Jesús, te has sentado a la mesa de la eterna fiesta de la fraternidad.
Sabés muy bien lo que hay dentro de cada uno de nosotros, tus invitados.
Te compadeces tanto de nuestras debilidades, que querés quedarte
para siempre con nosotros y así poder darnos una mano cuando sea necesario.
Te has sentado a la mesa e invitaste a comer a todo el mundo.
Se acabó la negativa a compartir;
la división entre los hermanos ya no tiene sentido;
el desprecio por los pobres se convierte
en acogida y servicio al lavarles los pies
con gestos reales de entrega radical.
Sí, te has sentado a la mesa y nos dices de corazón
que has deseado enormemente comer
esta comida pascual con nosotros, antes de padecer.
Consciente de que había llegado tu hora, Jesús, habiéndonos amado,
nos amaste hasta el extremo.
Y ya tienes un pan en la mano, que bendices y nos repartes,
animándonos a que lo comamos porque es tu cuerpo.
Y sin haber podido salir aún de nuestro asombro, llenaste la copa de vino
y nos la pasas también para que bebamos, porque es tu sangre.
Y nos dices que te vas, pero que cada vez que nos reunamos
y repitamos este gesto del pan y del vino,
Vos estarás a nuestro lado para que podamos anunciar
al mundo tu muerte y resurrección.
Cristo maravilloso, gracias por enseñamos a descubrir al hermano,
a tender la mano, a poner la otra mejilla, a compartir pan y hogar.
Gracias por ese poco de pan en tus manos y ese vaso de vino,
con los que nos dices cómo se vence el pecado, el hambre, la muerte.
Que ahora nosotros continuemos tu lucha para que todo hombre y mujer
sean queridos y respetados, para que a nadie
le sea negado el pan y el trabajo,
para que los niños puedan reír ilusionados.

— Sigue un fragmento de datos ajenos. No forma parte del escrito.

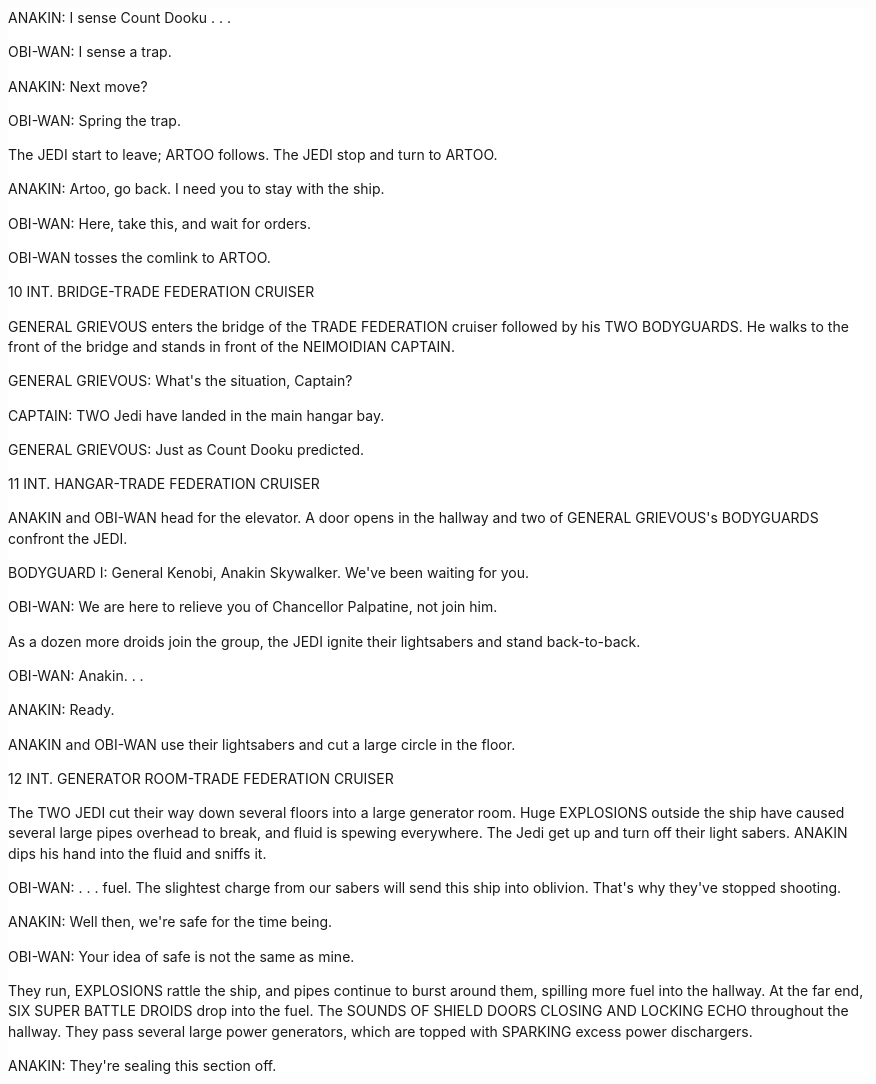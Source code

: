 ANAKIN: I sense Count Dooku . . .

OBI-WAN: I sense a trap.

ANAKIN: Next move?

OBI-WAN: Spring the trap.

The JEDI start to leave; ARTOO follows. The JEDI stop and turn to ARTOO.

ANAKIN: Artoo, go back. I need you to stay with the ship.

OBI-WAN: Here, take this, and wait for orders.

OBI-WAN tosses the comlink to ARTOO.

10 INT. BRIDGE-TRADE FEDERATION CRUISER

GENERAL GRIEVOUS enters the bridge of the TRADE FEDERATION cruiser followed by his TWO BODYGUARDS. He walks to the front of the bridge and stands in front of the NEIMOIDIAN CAPTAIN.

GENERAL GRIEVOUS: What's the situation, Captain?

CAPTAIN: TWO Jedi have landed in the main hangar bay.

GENERAL GRIEVOUS: Just as Count Dooku predicted.

11 INT. HANGAR-TRADE FEDERATION CRUISER

ANAKIN and OBI-WAN head for the elevator. A door opens in the hallway and two of GENERAL GRIEVOUS's BODYGUARDS confront the JEDI.

BODYGUARD I: General Kenobi, Anakin Skywalker. We've been waiting for you.

OBI-WAN: We are here to relieve you of Chancellor Palpatine, not join him.

As a dozen more droids join the group, the JEDI ignite their lightsabers and stand back-to-back.

OBI-WAN: Anakin. . .

ANAKIN: Ready.

ANAKIN and OBI-WAN use their lightsabers and cut a large circle in the floor.

12 INT. GENERATOR ROOM-TRADE FEDERATION CRUISER

The TWO JEDI cut their way down several floors into a large generator room. Huge EXPLOSIONS outside the ship have caused several large pipes overhead to break, and fluid is spewing everywhere. The Jedi get up and turn off their light sabers. ANAKIN dips his hand into the fluid and sniffs it.

OBI-WAN: . . . fuel. The slightest charge from our sabers will send this ship into oblivion. That's why they've stopped shooting.

ANAKIN: Well then, we're safe for the time being.

OBI-WAN: Your idea of safe is not the same as mine.

They run, EXPLOSIONS rattle the ship, and pipes continue to burst around them, spilling more fuel into the hallway. At the far end, SIX SUPER BATTLE DROIDS drop into the fuel. The SOUNDS OF SHIELD DOORS CLOSING AND LOCKING ECHO throughout the hallway. They pass several large power generators, which are topped with SPARKING excess power dischargers.

ANAKIN: They're sealing this section off.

Hoy, día del amor fraterno, que procure partir tu pan con el hambriento,
hospedar a los pobres sin techo y vestir al que vea desnudo.
En la última cena, Jesús, nos dijiste con tu propia vida entregada a la muerte,
que lo único que vale es el amor a los hermanos,
hasta ser capaces de dar la vida por ellos.
“Quien pierde su vida, la gana para siempre”.
Hoy, la víspera de padecer por nuestra salvación y la de toda la humanidad,
tomás el pan y dices: “Tomen y coman, esto es mi Cuerpo”.
Luego tomás la copa, y agregás: “Tomen y beban, porque esa es mi sangre”.
Y nos suplicás , Jesús, que siempre y donde estemos hagamos lo que acabás de hacer.
Gracias, Padre Dios, por tanto amor.
Gracias, Jesús, porque en la última cena inventaste la misa;
porque el Jueves Santo nos enseñaste a servir.
Gracias, Jesús, porque incluso llamaste amigo al traidor Judas;
porque nos diste un Mandamiento Nuevo;
porque nos has dado un corazón parecido al tuyo.